42. The method of claim 1, wherein the therapeutically-effective amount of the peptidomimetic macrocycle is about 5 mg/kg per day.

43. The method of claim 1, wherein the therapeutically-effective amount of the paclitaxel is about 0.01 mg/kg to about 1000 mg/kg per day.

44. The method of claim 1, wherein the therapeutically-effective amount of the paclitaxel is about 15 mg/kg per day.

45. The method of claim 1, wherein the peptidomimetic macrocycle is administered by intravenous injection.

46. The method of claim 1, wherein the paclitaxel is administered by intravenous injection.

47. The method of claim 1, wherein the peptidomimetic macrocycle is administered weekly.

48. The method of claim 1, wherein the paclitaxel is administered weekly.

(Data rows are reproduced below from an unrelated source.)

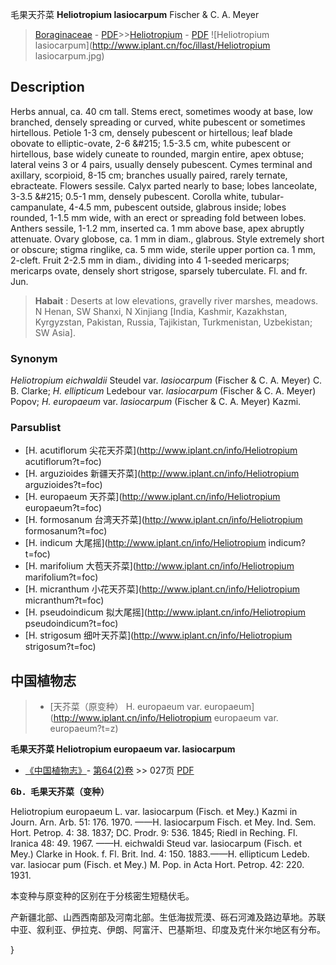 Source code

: 毛果天芥菜 **Heliotropium lasiocarpum** Fischer & C. A. Meyer

> [Boraginaceae](http://www.iplant.cn/info/Boraginaceae?t=foc) - [PDF](http://www.iplant.cn/foc/pdf/Boraginaceae.pdf)>>[Heliotropium](http://www.iplant.cn/info/Heliotropium?t=foc) - [PDF](http://www.iplant.cn/foc/pdf/Heliotropium.pdf)
![Heliotropium lasiocarpum](http://www.iplant.cn/foc/illast/Heliotropium lasiocarpum.jpg)

## Description

Herbs annual, ca. 40 cm tall. Stems erect, sometimes woody at base, low branched, densely spreading or curved, white pubescent or sometimes hirtellous. Petiole 1-3 cm, densely pubescent or hirtellous; leaf blade obovate to elliptic-ovate, 2-6 &amp;#215; 1.5-3.5 cm, white pubescent or hirtellous, base widely cuneate to rounded, margin entire, apex obtuse; lateral veins 3 or 4 pairs, usually densely pubescent. Cymes terminal and axillary, scorpioid, 8-15 cm; branches usually paired, rarely ternate, ebracteate. Flowers sessile. Calyx parted nearly to base; lobes lanceolate, 3-3.5 &amp;#215; 0.5-1 mm, densely pubescent. Corolla white, tubular-campanulate, 4-4.5 mm, pubescent outside, glabrous inside; lobes rounded, 1-1.5 mm wide, with an erect or spreading fold between lobes. Anthers sessile, 1-1.2 mm, inserted ca. 1 mm above base, apex abruptly attenuate. Ovary globose, ca. 1 mm in diam., glabrous. Style extremely short or obscure; stigma ringlike, ca. 5 mm wide, sterile upper portion ca. 1 mm, 2-cleft. Fruit 2-2.5 mm in diam., dividing into 4 1-seeded mericarps; mericarps ovate, densely short strigose, sparsely tuberculate. Fl. and fr. Jun.

> **Habait** : 
> Deserts at low elevations, gravelly river marshes, meadows. N Henan, SW Shanxi, N Xinjiang [India, Kashmir, Kazakhstan, Kyrgyzstan, Pakistan, Russia, Tajikistan, Turkmenistan, Uzbekistan; SW Asia].

### Synonym
*Heliotropium eichwaldii* Steudel var. *lasiocarpum* (Fischer & C. A. Meyer) C. B. Clarke; *H. ellipticum* Ledebour var. *lasiocarpum* (Fischer & C. A. Meyer) Popov; *H. europaeum* var. *lasiocarpum* (Fischer & C. A. Meyer) Kazmi.

### Parsublist

* [H.  acutiflorum  尖花天芥菜](http://www.iplant.cn/info/Heliotropium acutiflorum?t=foc)
* [H.  arguzioides  新疆天芥菜](http://www.iplant.cn/info/Heliotropium arguzioides?t=foc)
* [H.  europaeum  天芥菜](http://www.iplant.cn/info/Heliotropium europaeum?t=foc)
* [H.  formosanum  台湾天芥菜](http://www.iplant.cn/info/Heliotropium formosanum?t=foc)
* [H.  indicum  大尾摇](http://www.iplant.cn/info/Heliotropium indicum?t=foc)
* [H.  marifolium  大苞天芥菜](http://www.iplant.cn/info/Heliotropium marifolium?t=foc)
* [H.  micranthum  小花天芥菜](http://www.iplant.cn/info/Heliotropium micranthum?t=foc)
* [H.  pseudoindicum  拟大尾摇](http://www.iplant.cn/info/Heliotropium pseudoindicum?t=foc)
* [H.  strigosum  细叶天芥菜](http://www.iplant.cn/info/Heliotropium strigosum?t=foc)

## 中国植物志

> * [天芥菜（原变种）  H.  europaeum var. europaeum](http://www.iplant.cn/info/Heliotropium europaeum var. europaeum?t=z)

**毛果天芥菜 Heliotropium europaeum var. lasiocarpum**

* [《中国植物志》](http://www.iplant.cn/frps)- [第64(2)卷](http://www.iplant.cn/frps/vol/64(2)) >> 027页 [PDF](http://www.iplant.cn/frps/pdf/64(2)/027.pdf)

**6b．毛果天芥菜（变种）**

Heliotropium europaeum L. var. lasiocarpum (Fisch. et Mey.) Kazmi in Journ. Arn. Arb. 51: 176. 1970. ——H. lasiocarpum Fisch. et Mey. Ind. Sem. Hort. Petrop. 4: 38. 1837; DC. Prodr. 9: 536. 1845; Riedl in Reching. Fl. Iranica 48: 49. 1967. ——H. eichwaldi Steud var. lasiocarpum (Fisch. et Mey.) Clarke in Hook. f. Fl. Brit. Ind. 4: 150. 1883.——H. ellipticum Ledeb. var. lasiocar pum (Fisch. et Mey.) M. Pop. in Acta Hort. Petrop. 42: 220. 1931.

本变种与原变种的区别在于分核密生短糙伏毛。

产新疆北部、山西西南部及河南北部。生低海拔荒漠、砾石河滩及路边草地。苏联中亚、叙利亚、伊拉克、伊朗、阿富汗、巴基斯坦、印度及克什米尔地区有分布。

}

49. The method of claim 1, wherein the peptidomimetic macrocycle and the paclitaxel are administered simultaneously.

50. The method of claim 1, wherein the peptidomimetic macrocycle and the paclitaxel are administered sequentially.

51. The method of claim 1, wherein the peptidomimetic macrocycle and the paclitaxel are administered in the same composition.

52. The method of claim 1, wherein the peptidomimetic macrocycle and the paclitaxel are administered in separate compositions.

53. The method of claim 1, wherein the subject is murine.

54. The method of claim 1, wherein the subject is human.